O Brasil carrega uma forte tradição de conciliação. Não deixou de travar suas guerras, mas no fundo o espírito conciliador sempre prevaleceu. Mesmo quando os desmandos duraram décadas, impingindo sacrifício de vidas, como no caso da ditadura militar, não houve a punição dos responsáveis, mas sim, um grande acordo nacional para anistiar tudo e todos.
Para evoluir como sociedade, devemos aprimorar o sentido da conciliação, ou transigência.
Aplicar a transigência de forma rasa e irresponsável, talvez seja a raiz de nossos problemas. Conciliar, acomodar, ajustar, conceder, perdoar, não pode ser traduzido em impunidade. A lei existe para todos, e se alguém cometeu ilícitos, além do mais quando os comete conscientemente, esse individuo deve ser punido. Na forma prevista em lei. Com o garantido direito de defesa e do contraditório, mas nunca sem responder por suas atitudes.
Devemos nos orgulhar de sermos chamados de povo ordeiro, conciliador, mas abandonar de vez o tal “jeitinho brasileiro”. Principalmente para criminosos. Tem-se por aqui, a falsa impressão de que crimes pequenos não devem ser punidos. Esse comportamento deve ser banido da nossa sociedade. Crime é crime, não importa o tamanho. Se maior ou menor, a dosimetria da pena vai estabelecer a punição.
O momento atual é de transigir.
Tolerar opiniões divergentes, aceitar posicionamentos contraditórios, mudar a forma e o entendimento sobre como agir em sociedade. Entender que as minorias devem ser respeitadas e promovidas. Que o estado existe para dar condições de igualdade a todos.
Devemos fazer a transição.
Mudar no sentido de melhorar. Mas devemos sim, transigir da forma correta. Tolerar e acolher todas as correntes de pensamento, mas não compactuar com o crime e a intolerância.

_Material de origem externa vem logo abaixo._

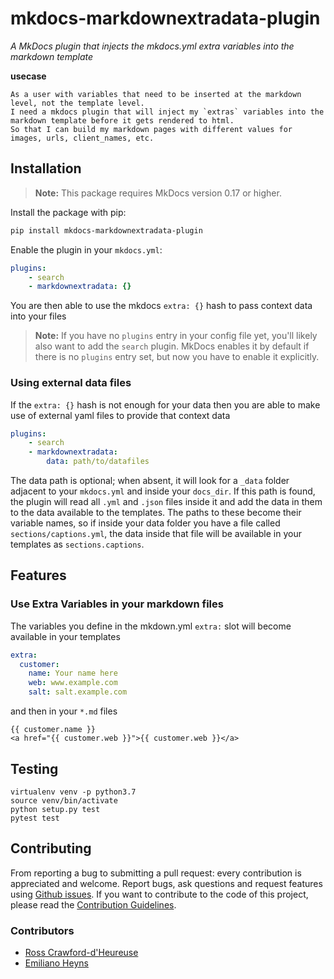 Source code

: # mkdocs-markdownextradata-plugin

*A MkDocs plugin that injects the mkdocs.yml extra variables into the markdown template*

**usecase**

```
As a user with variables that need to be inserted at the markdown level, not the template level.
I need a mkdocs plugin that will inject my `extras` variables into the markdown template before it gets rendered to html.
So that I can build my markdown pages with different values for images, urls, client_names, etc. 
```

## Installation

> **Note:** This package requires MkDocs version 0.17 or higher. 

Install the package with pip:

```bash
pip install mkdocs-markdownextradata-plugin
```

Enable the plugin in your `mkdocs.yml`:

```yaml
plugins:
    - search
    - markdownextradata: {}
```

You are then able to use the mkdocs `extra: {}` hash to pass context data into your files

> **Note:** If you have no `plugins` entry in your config file yet, you'll likely also want to add the `search` plugin. MkDocs enables it by default if there is no `plugins` entry set, but now you have to enable it explicitly.


### Using external data files

If the `extra: {}` hash is not enough for your data then you are able to make use of external yaml files to provide that context data

```yaml
plugins:
    - search
    - markdownextradata:
        data: path/to/datafiles
```

The data path is optional; when absent, it will look for a `_data`
folder adjacent to your `mkdocs.yml` and inside your `docs_dir`.
If this path is found, the plugin will read all `.yml` and `.json`
files inside it and add the data in them to the data available to the templates.
The paths to these become their variable names, so if inside your data folder you have a file
called `sections/captions.yml`, the data inside that file will be available in your
templates as `sections.captions`.


## Features

### Use Extra Variables in your markdown files

The variables you define in the mkdown.yml `extra:` slot will become available in your templates

```yaml
extra:
  customer:
    name: Your name here
    web: www.example.com
    salt: salt.example.com
```

and then in your `*.md` files

```jinja
{{ customer.name }}
<a href="{{ customer.web }}">{{ customer.web }}</a>
```

## Testing

```
virtualenv venv -p python3.7
source venv/bin/activate
python setup.py test
pytest test
```

## Contributing

From reporting a bug to submitting a pull request: every contribution is appreciated and welcome.
Report bugs, ask questions and request features using [Github issues][github-issues].
If you want to contribute to the code of this project, please read the [Contribution Guidelines][contributing].

[travis-status]: https://travis-ci.org/rosscdh/mkdocs-markdownextradata-plugin.svg?branch=master
[travis-link]: https://travis-ci.org/rosscdh/mkdocs-markdownextradata-plugin
[mkdocs-plugins]: http://www.mkdocs.org/user-guide/plugins/
[github-issues]: https://github.com/rosscdh/mkdocs-markdownextradata-plugin/issues
[contributing]: CONTRIBUTING.md

### Contributors

- [Ross Crawford-d'Heureuse](https://github.com/rosscdh)
- [Emiliano Heyns](https://github.com/retorquere)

A justiça deve ser igual para todos, independente da posição política ou classe social. Crimes foram e estão sendo cometidos no Brasil. Seja pela inoperância das autoridades, seja pelo incentivo ao desrespeito às leis. Milhares de vidas foram perdidas. Famílias inteiras destruídas e os responsáveis precisam ser responsabilizados. As instituições estão sendo atacadas, enfraquecidas e desmoralizadas, e esse comportamento não pode ser tolerado.
O Brasil não precisa de novas leis. Basta que os agentes públicos, investidos de autoridade e pagos com imposto de todos os brasileiros exerçam o seu dever. Imputem aos responsáveis pelos desmandos, pela inobservância das leis, as penas previstas de acordo com o ordenamento jurídico e os preceitos da nossa constituição. Tudo isso deve ser feito observando a transição ordeira da tolerância, para a intransigência com a ilegalidade e a impunidade.